How to Create a Custom Menu in RPG Maker MZ: A Complete Tutorial

RPG Maker MZ gives developers more control over game UI than any previous version in the series — and the menu system is one of the most visible places to exercise that control. Whether you want a sleek modern interface, a thematic fantasy scroll, or a completely rethought navigation structure, understanding how MZ handles menus is the first step toward building something that feels uniquely yours.

What the Default Menu System Actually Is

Before customizing anything, it helps to know what you're working with. RPG Maker MZ's menu is built on a JavaScript/HTML5 architecture using the PIXI.js rendering engine. The core menu logic lives in the game's js/rmmz_windows.js and js/rmmz_scenes.js files.

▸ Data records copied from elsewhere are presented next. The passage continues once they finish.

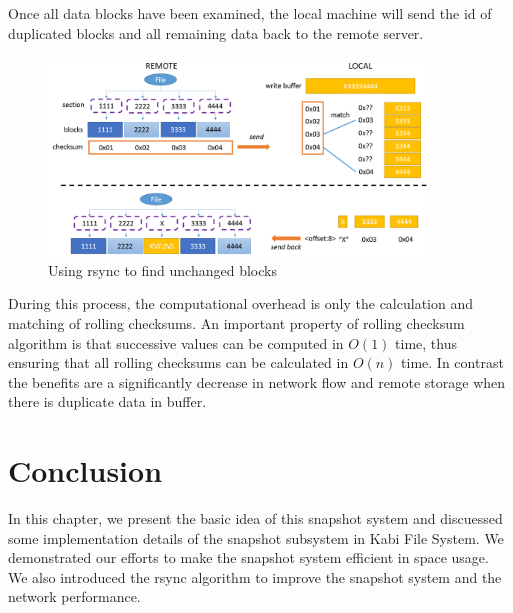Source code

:     Once all data blocks have been examined, the local machine will send the id of duplicated blocks and all remaining data back to the remote server.


\begin{figure}[hbtp]
\centering
\includegraphics[width=0.9\textwidth]{Chapter-4/figs/fig25.png}
\caption{Using rsync to find unchanged blocks}
\label{fig:rsync}
\end{figure}

    During this process, the computational overhead is only the calculation and matching of rolling checksums. An important property of rolling checksum algorithm is that successive values can be computed in $O(1)$ time, thus ensuring that all rolling checksums can be calculated in $O(n)$ time. In contrast the benefits are a significantly decrease in network flow and remote storage when there is duplicate data in buffer.

\section{Conclusion}

   In this chapter, we present the basic idea of this snapshot system and discuessed some implementation details of the snapshot subsystem in Kabi File System. We demonstrated our efforts to make the snapshot system efficient in space usage. We also introduced the rsync algorithm to improve the snapshot system and the network performance.
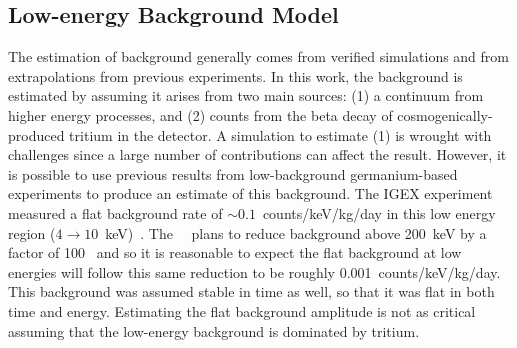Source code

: 		\subsection{Low-energy Background Model}
		\label{sec:MJLowEnergyBackgroundModel}
		
The estimation of background generally comes from verified simulations and from extrapolations from previous experiments.  In this work, the background is estimated by assuming it arises from two main sources: (1) a continuum from higher energy processes, and (2) counts from the beta decay of cosmogenically-produced tritium in the detector.  A simulation to estimate (1) is wrought with challenges since a large number of contributions can affect the result.  However, it is possible to use previous results from low-background germanium-based experiments to produce an estimate of this background.  The IGEX experiment measured a flat background rate of $\sim0.1$~counts/keV/kg/day in this low energy region ($4\to10$~keV)~\cite{Ira01}.    The \MJ~\minmod~plans to reduce background above 200~keV by a factor of 100~\cite{Gaitskell:2003zr} and so it is reasonable to expect the flat background at low energies will follow this same reduction to be roughly 0.001~counts/keV/kg/day.  This background was assumed stable in time as well, so that it was flat in both time and energy.  Estimating the flat background amplitude is not as critical assuming that the low-energy background is dominated by tritium.  

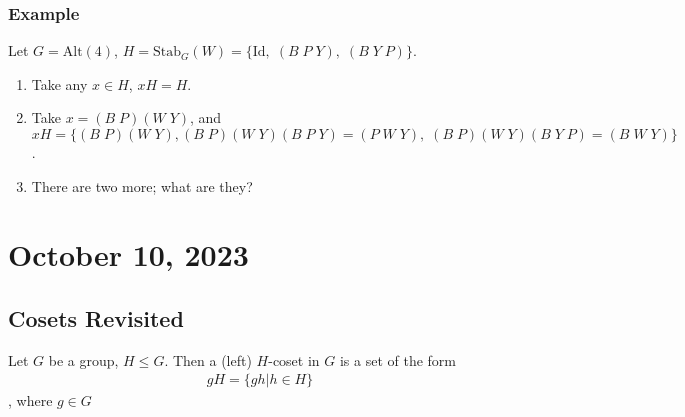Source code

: \documentclass[11pt]{article}
\newcommand{\0}{\emptyset}
\begin{document}
\subsubsection*{Example}
\label{sec:org8734289}
Let \(G=\text{Alt}(4)\), \(H=\text{Stab}_{G}(W)=\{\text{Id},\;(B\;P\;Y),\;(B\;Y\;P)\}\).\\[0pt]
\begin{enumerate}
\item Take any \(x\in H\), \(xH=H\).\\[0pt]
\item Take \(x=(B\;P)(W\;Y)\), and \(xH=\{(B\;P)(W\;Y),(B\;P)(W\;Y)(B\;P\;Y)=(P\;W\;Y),\;(B\;P)(W\;Y)(B\;Y\;P)=(B\;W\;Y)\}\).\\[0pt]
\item There are two more; what are they?\\[0pt]
\end{enumerate}
\section*{October 10, 2023}
\label{sec:org9c7a684}
\subsection*{Cosets Revisited}
\label{sec:orgc60b80e}
Let \(G\) be a group, \(H\leq G\). Then a (left) \(H\)-coset in \(G\) is a set of the form\\[0pt]
\begin{align*}
    gH = \{gh|h\in H\}
\end{align*}
, where \(g\in G\)\\[0pt]
\end{document}
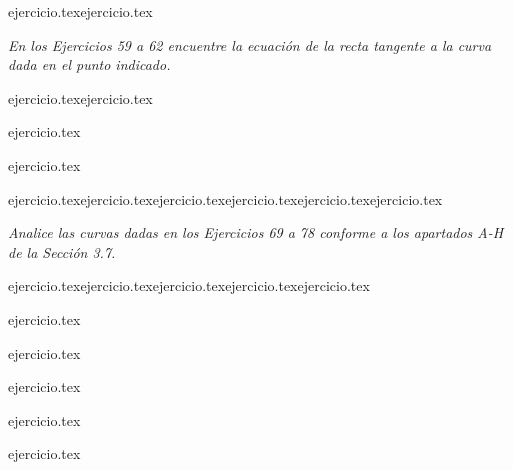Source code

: \vspace{1em}
\begin{enumerate}
    \setcounter{enumi}{56}
    {ejercicio.tex}{ejercicio.tex}\end{enumerate}

\vspace{1em}
\noindent \textit{En los Ejercicios 59 a 62 encuentre la ecuación de la recta tangente a la curva dada en el punto indicado.}

\begin{enumerate}
    \setcounter{enumi}{58}
    \begin{minipage}{0.45\textwidth}
    {ejercicio.tex}{ejercicio.tex}\end{minipage}%
    \begin{minipage}{0.45\textwidth}
    \setcounter{enumi}{59}
    {ejercicio.tex}\addtocounter{enumi}{1}
    {ejercicio.tex}\end{minipage}
\end{enumerate}

\vspace{1em}
\begin{enumerate}
    \setcounter{enumi}{62}
    {ejercicio.tex}{ejercicio.tex}{ejercicio.tex}{ejercicio.tex}{ejercicio.tex}{ejercicio.tex}\end{enumerate}

\vspace{1em}
\noindent \textit{Analice las curvas dadas en los Ejercicios 69 a 78 conforme a los apartados A-H de la Sección 3.7.}

\begin{enumerate}
    \setcounter{enumi}{68}
    \begin{minipage}{0.45\textwidth}
    {ejercicio.tex}{ejercicio.tex}{ejercicio.tex}{ejercicio.tex}{ejercicio.tex}\end{minipage}%
    \begin{minipage}{0.45\textwidth}
    \setcounter{enumi}{69}
    {ejercicio.tex}\addtocounter{enumi}{1}
    {ejercicio.tex}\addtocounter{enumi}{1}
    {ejercicio.tex}\addtocounter{enumi}{1}
    {ejercicio.tex}\addtocounter{enumi}{1}
    {ejercicio.tex}\end{minipage}
\end{enumerate}

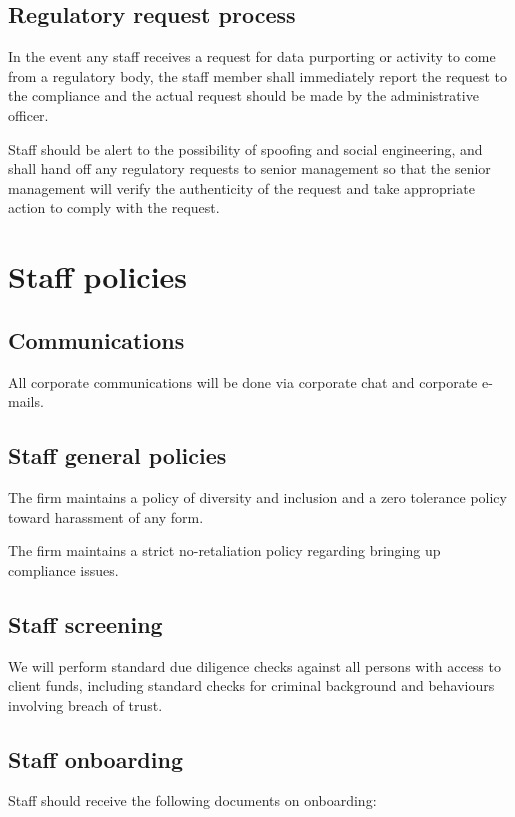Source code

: \subsection{Regulatory request process}
\label{label:regrequest}
In the event any staff receives a request for data purporting or
activity to come from a regulatory body, the staff member shall
immediately report the request to the compliance and the actual
request should be made by the administrative officer.

Staff should be alert to the possibility of spoofing and social
engineering, and shall hand off any regulatory requests to senior
management so that the senior management will verify the authenticity
of the request and take appropriate action to comply with the request.

\section{Staff policies}

\subsection{Communications}
All corporate communications will be done via corporate chat and
corporate e-mails.

\subsection{Staff general policies}

The firm maintains a policy of diversity and inclusion and a zero
tolerance policy toward harassment of any form.

The firm maintains a strict no-retaliation policy regarding bringing up
compliance issues.

\subsection{Staff screening}
We will perform standard due diligence checks against all persons with
access to client funds, including standard checks for criminal
background and behaviours involving breach of trust.

\subsection{Staff onboarding}

Staff should receive the following documents on onboarding:

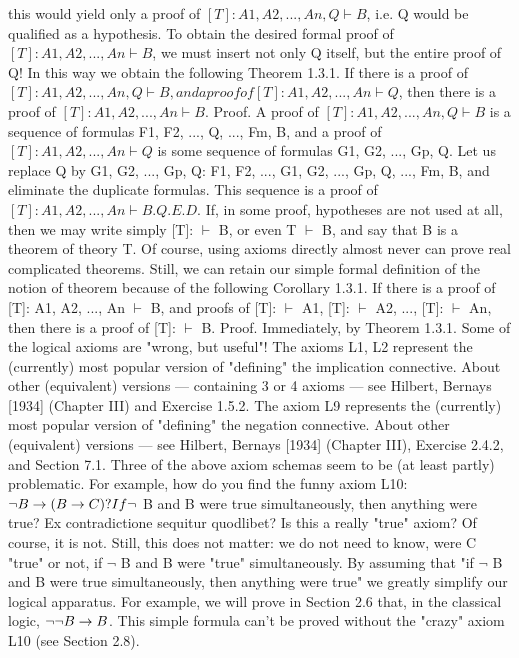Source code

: this would yield only a proof of \([T]: A1, A2, ..., An, Q \vdash B\), i.e. Q would be qualified as a hypothesis. To
obtain the desired formal proof of \([T]: A1, A2, ..., An \vdash B\), we must insert not only Q itself, but the entire
proof of Q! In this way we obtain the following
Theorem 1.3.1. If there is a proof of \([T]: A1, A2, ..., An, Q \vdash B, and a proof of [T]: A1, A2, ..., An \vdash Q\),
then there is a proof of \([T]: A1, A2, ..., An \vdash B\).
Proof. A proof of \([T]: A1, A2, ..., An, Q \vdash B\) is a sequence of formulas F1, F2, ..., Q, ..., Fm, B, and a proof
of \([T]: A1, A2, ..., An \vdash Q\) is some sequence of formulas G1, G2, ..., Gp, Q. Let us replace Q by G1, G2, ...,
Gp, Q:
F1, F2, ..., G1, G2, ..., Gp, Q, ..., Fm, B,
and eliminate the duplicate formulas. This sequence is a proof of \([T]: A1, A2, ..., An \vdash B. Q.E.D.\)
If, in some proof, hypotheses are not used at all, then we may write simply [T]: \(\vdash\) B, or even T \(\vdash\) B, and
say that B is a theorem of theory T. Of course, using axioms directly almost never can prove real
complicated theorems. Still, we can retain our simple formal definition of the notion of theorem because
of the following
Corollary 1.3.1. If there is a proof of [T]: A1, A2, ..., An \(\vdash\) B, and proofs of [T]: \(\vdash\) A1, [T]: \(\vdash\) A2, ..., [T]: \(\vdash\)
An, then there is a proof of [T]: \(\vdash\) B.
Proof. Immediately, by Theorem 1.3.1.
Some of the logical axioms are "wrong, but useful"!
The axioms L1, L2 represent the (currently) most popular version of "defining" the implication
connective. About other (equivalent) versions --- containing 3 or 4 axioms --- see Hilbert, Bernays [1934]
(Chapter III) and Exercise 1.5.2.
The axiom L9 represents the (currently) most popular version of "defining" the negation connective.
About other (equivalent) versions --- see Hilbert, Bernays [1934] (Chapter III), Exercise 2.4.2, and Section
7.1.
Three of the above axiom schemas seem to be (at least partly) problematic.
For example, how do you find the funny axiom L10: \(\neg B\rightarrow (B\rightarrow C)? If \neg\) B and B were true simultaneously,
then anything were true? Ex contradictione sequitur quodlibet? Is this a really "true" axiom? Of course, it
is not. Still, this does not matter: we do not need to know, were C "true" or not, if \(\neg\) B and B were "true"
simultaneously. By assuming that "if \(\neg\) B and B were true simultaneously, then anything were true" we
greatly simplify our logical apparatus. For example, we will prove in Section 2.6 that, in the classical
logic, \(\neg \neg B\rightarrow B\). This simple formula can't be proved without the "crazy" axiom L10 (see Section 2.8).
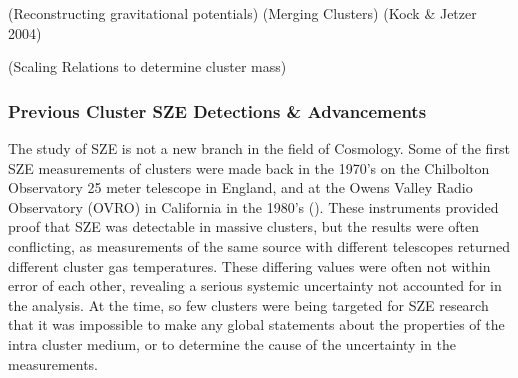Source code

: \documentclass[manuscript]{aastex}
\begin{document}


(Reconstructing gravitational potentials)
(Merging Clusters) 
   (Kock \& Jetzer 2004)
    
(Scaling Relations to determine cluster mass) 


\subsubsection{Previous Cluster SZE Detections \& Advancements}

The study of SZE is not a new branch in the field of Cosmology. Some of the first SZE measurements of clusters were made back in the 1970's on the Chilbolton Observatory 25 meter telescope in England, and at the Owens Valley Radio Observatory (OVRO) in California in the 1980's (\cite{Birkinshaw1999}). These instruments provided proof that SZE was detectable in massive clusters, but the results were often conflicting, as measurements of the same source with different telescopes returned different cluster gas temperatures. These differing values were often not within error of each other, revealing a serious systemic uncertainty not accounted for in the analysis. At the time, so few clusters were being targeted for SZE research that it was impossible to make any global statements about the properties of the intra cluster medium, or to determine the cause of the uncertainty in the measurements. 
\end{document}
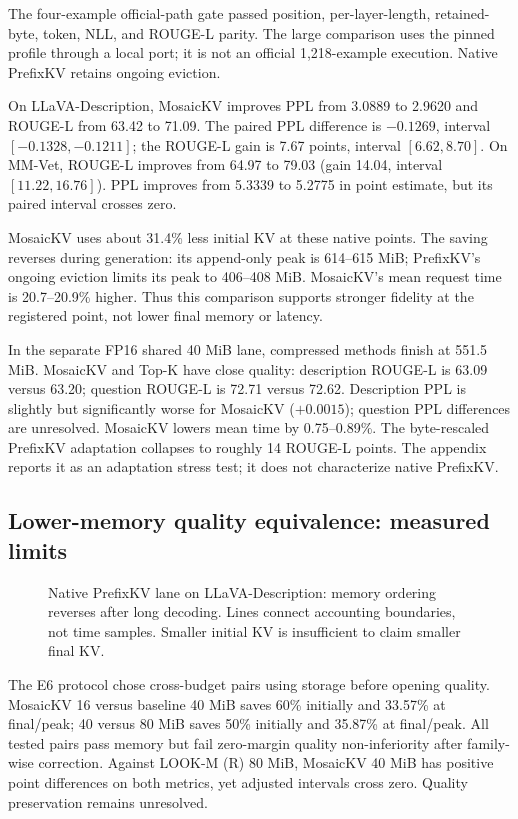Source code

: The four-example official-path gate passed position, per-layer-length,
retained-byte, token, NLL, and ROUGE-L parity. The large comparison uses the
pinned profile through a local port; it is not an official 1,218-example
execution. Native PrefixKV retains ongoing eviction.

On LLaVA-Description, MosaicKV improves PPL from 3.0889 to 2.9620 and
ROUGE-L from 63.42 to 71.09. The paired PPL difference is $-0.1269$,
interval $[-0.1328,-0.1211]$; the ROUGE-L gain is 7.67 points,
interval $[6.62,8.70]$. On MM-Vet, ROUGE-L improves from 64.97 to 79.03
(gain 14.04, interval $[11.22,16.76]$). PPL improves from 5.3339 to
5.2775 in point estimate, but its paired interval crosses zero.

MosaicKV uses about 31.4\% less initial KV at these native points.
The saving reverses during generation: its append-only peak is
614--615 MiB; PrefixKV's ongoing eviction limits its peak to 406--408 MiB.
MosaicKV's mean request time is 20.7--20.9\% higher. Thus this comparison
supports stronger fidelity at the registered point, not lower final memory
or latency.

In the separate FP16 shared 40 MiB lane, compressed methods finish at
551.5 MiB. MosaicKV and Top-K have close quality: description ROUGE-L is
63.09 versus 63.20; question ROUGE-L is 72.71 versus 72.62.
Description PPL is slightly but significantly worse for MosaicKV
($+0.0015$); question PPL differences are unresolved.
MosaicKV lowers mean time by 0.75--0.89\%.
The byte-rescaled PrefixKV adaptation collapses to roughly 14 ROUGE-L points.
The appendix reports it as an adaptation stress test; it does not characterize
native PrefixKV.

\subsection{Lower-memory quality equivalence: measured limits}
\begin{figure}[t]
\centering
\caption{Native PrefixKV lane on LLaVA-Description: memory ordering reverses
after long decoding. Lines connect accounting boundaries, not time samples.
Smaller initial KV is insufficient to claim smaller final KV.}
\label{fig:boundaries}
\end{figure}

The E6 protocol chose cross-budget pairs using storage before opening quality.
MosaicKV 16 versus baseline 40 MiB saves 60\% initially and 33.57\%
at final/peak; 40 versus 80 MiB saves 50\% initially and 35.87\%
at final/peak. All tested pairs pass memory but fail zero-margin quality
non-inferiority after family-wise correction. Against LOOK-M (R) 80 MiB,
MosaicKV 40 MiB has positive point differences on both metrics, yet adjusted
intervals cross zero. Quality preservation remains unresolved.

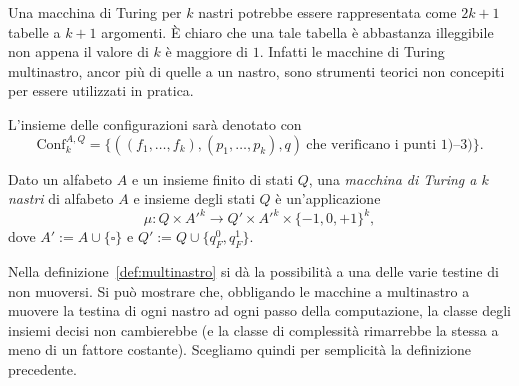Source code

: Una macchina di Turing per $k$ nastri potrebbe essere rappresentata come $2k+1$ tabelle a $k+1$ argomenti. È chiaro che una tale tabella è abbastanza illeggibile non appena il valore di $k$ è maggiore di $1$. Infatti le macchine di Turing multinastro, ancor più di quelle a un nastro, sono strumenti teorici non concepiti per essere utilizzati in pratica.

L'insieme delle configurazioni sarà denotato con
\[
\mathrm{Conf}_k^{A,Q}=\{((f_1,\dots,f_k),(p_1,\dots,p_k),q)\ \text{che verificano i punti 1)--3)}\}.
\]

\begin{defi}\label{def:multinastro}
Dato un alfabeto $A$ e un insieme finito di stati $Q$, una \emph{macchina di Turing a $k$ nastri} di alfabeto $A$ e insieme degli stati $Q$ è un'applicazione
\[
\mu\colon Q\times A'^k\to Q'\times A'^k\times\{-1,0,+1\}^k,
\]
dove $A' := A\cup\{\square\}$ e $Q' := Q\cup\{q_F^0,q_F^1\}$.
\end{defi}

\begin{rema}
    Nella definizione~\ref{def:multinastro} si dà la possibilità a una delle varie testine di non muoversi.
    Si può mostrare che, obbligando le macchine a multinastro a muovere la testina di ogni nastro ad ogni passo della computazione, la classe degli insiemi decisi non cambierebbe (e la classe di complessità rimarrebbe la stessa a meno di un fattore costante).
    Scegliamo quindi per semplicità la definizione precedente.
\end{rema}

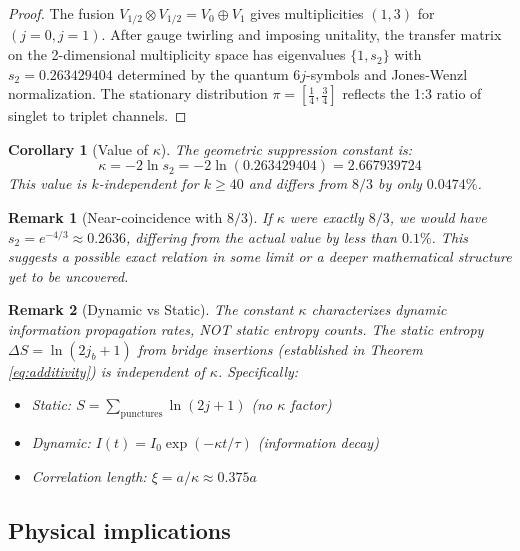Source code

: \documentclass[11pt]{article}
\newtheorem{remark}{Remark}[section]
\newtheorem{corollary}{Corollary}
\begin{document}
\begin{proof}
  The fusion $V_{1/2} \otimes V_{1/2} = V_0 \oplus V_1$ gives multiplicities $(1, 3)$ for $(j=0, j=1)$. After gauge twirling and imposing unitality, the transfer matrix on the 2-dimensional multiplicity space has eigenvalues $\{1, s_2\}$ with $s_2 = 0.263429404$ determined by the quantum $6j$-symbols and Jones-Wenzl normalization. The stationary distribution $\pi = [\frac{1}{4}, \frac{3}{4}]$ reflects the 1:3 ratio of singlet to triplet channels.
\end{proof}

\begin{corollary}[Value of $\kappa$]
  The geometric suppression constant is:
  \begin{equation}
    \boxed{\kappa = -2\ln s_2 = -2\ln(0.263429404) = 2.667939724}
  \end{equation}
  This value is $k$-independent for $k \geq 40$ and differs from $8/3$ by only $0.0474\%$.
\end{corollary}

\begin{remark}[Near-coincidence with $8/3$]
  If $\kappa$ were exactly $8/3$, we would have $s_2 = e^{-4/3} \approx 0.2636$, differing from the actual value by less than $0.1\%$. This suggests a possible exact relation in some limit or a deeper mathematical structure yet to be uncovered.
\end{remark}

\begin{remark}[Dynamic vs Static]
  The constant $\kappa$ characterizes \emph{dynamic} information propagation rates, NOT static entropy counts. The static entropy $\Delta S = \ln(2j_b+1)$ from bridge insertions (established in Theorem \ref{eq:additivity}) is independent of $\kappa$. Specifically:
  \begin{itemize}
    \item Static: $S = \sum_{\text{punctures}} \ln(2j + 1)$ (no $\kappa$ factor)
    \item Dynamic: $I(t) = I_0 \exp(-\kappa t/\tau)$ (information decay)
    \item Correlation length: $\xi = a/\kappa \approx 0.375a$
  \end{itemize}
\end{remark}

\subsection{Physical implications}
\end{document}
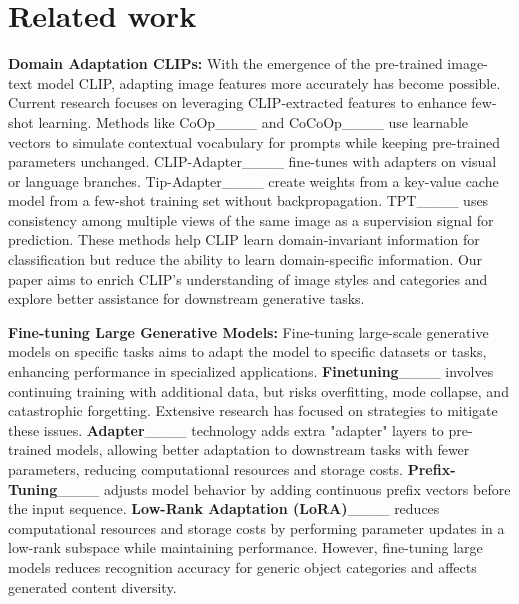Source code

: \section{Related work}
\textbf{Domain Adaptation CLIPs:} With the emergence of the pre-trained image-text model CLIP, adapting image features more accurately has become possible. Current research focuses on leveraging CLIP-extracted features to enhance few-shot learning. Methods like CoOp____ and CoCoOp____ use learnable vectors to simulate contextual vocabulary for prompts while keeping pre-trained parameters unchanged. CLIP-Adapter____ fine-tunes with adapters on visual or language branches. Tip-Adapter____ create weights from a key-value cache model from a few-shot training set without backpropagation. TPT____ uses consistency among multiple views of the same image as a supervision signal for prediction. These methods help CLIP learn domain-invariant information for classification but reduce the ability to learn domain-specific information. Our paper aims to enrich CLIP's understanding of image styles and categories and explore better assistance for downstream generative tasks.

\textbf{Fine-tuning Large Generative Models: }
Fine-tuning large-scale generative models on specific tasks aims to adapt the model to specific datasets or tasks, enhancing performance in specialized applications. \textbf{Finetuning}____ involves continuing training with additional data, but risks overfitting, mode collapse, and catastrophic forgetting. Extensive research has focused on strategies to mitigate these issues. \textbf{Adapter}____ technology adds extra "adapter" layers to pre-trained models, allowing better adaptation to downstream tasks with fewer parameters, reducing computational resources and storage costs. \textbf{Prefix-Tuning}____ adjusts model behavior by adding continuous prefix vectors before the input sequence. \textbf{Low-Rank Adaptation (LoRA)}____ reduces computational resources and storage costs by performing parameter updates in a low-rank subspace while maintaining performance. However, fine-tuning large models reduces recognition accuracy for generic object categories and affects generated content diversity.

The default menu is composed of layered objects:

  • Scene_Menu — the overall scene controller
  • Window_MenuCommand — the command list (Items, Skills, Save, etc.)
  • Window_MenuStatus — the character status display
  • Window_Gold — the gold display window

Each of these is a class that can be overridden, extended, or replaced entirely. This modular design is intentional — it's the official pathway to customization.

Two Core Approaches: Plugins vs. Direct Scripting

There's a meaningful fork in the road when you start this process, and which path suits you depends heavily on your JavaScript experience.

Using Plugins (Recommended for Most Developers)

The MZ ecosystem has mature plugin support. Community-developed plugins like VisuStella's MenuCore and Yanfly-compatible ports let you reconfigure menu layouts, add custom commands, restyle windows, and change character display formats — often with zero code changes, using plugin parameters alone.

To add a plugin:

  1. Download the .js plugin file
  2. Place it in your project's js/plugins/ folder
  3. Open the Plugin Manager in the editor (Tools → Plugin Manager)
  4. Click an empty row, select the plugin, and configure its parameters
  5. Save and playtest

Plugin parameters typically let you set things like window positions, sizes, font styles, and command visibility — all without touching raw code.

Direct JavaScript Customization

For developers comfortable with JS, you can write a custom plugin or edit scene files directly. The standard pattern is to extend existing classes rather than rewrite them, which keeps your changes portable and conflict-resistant.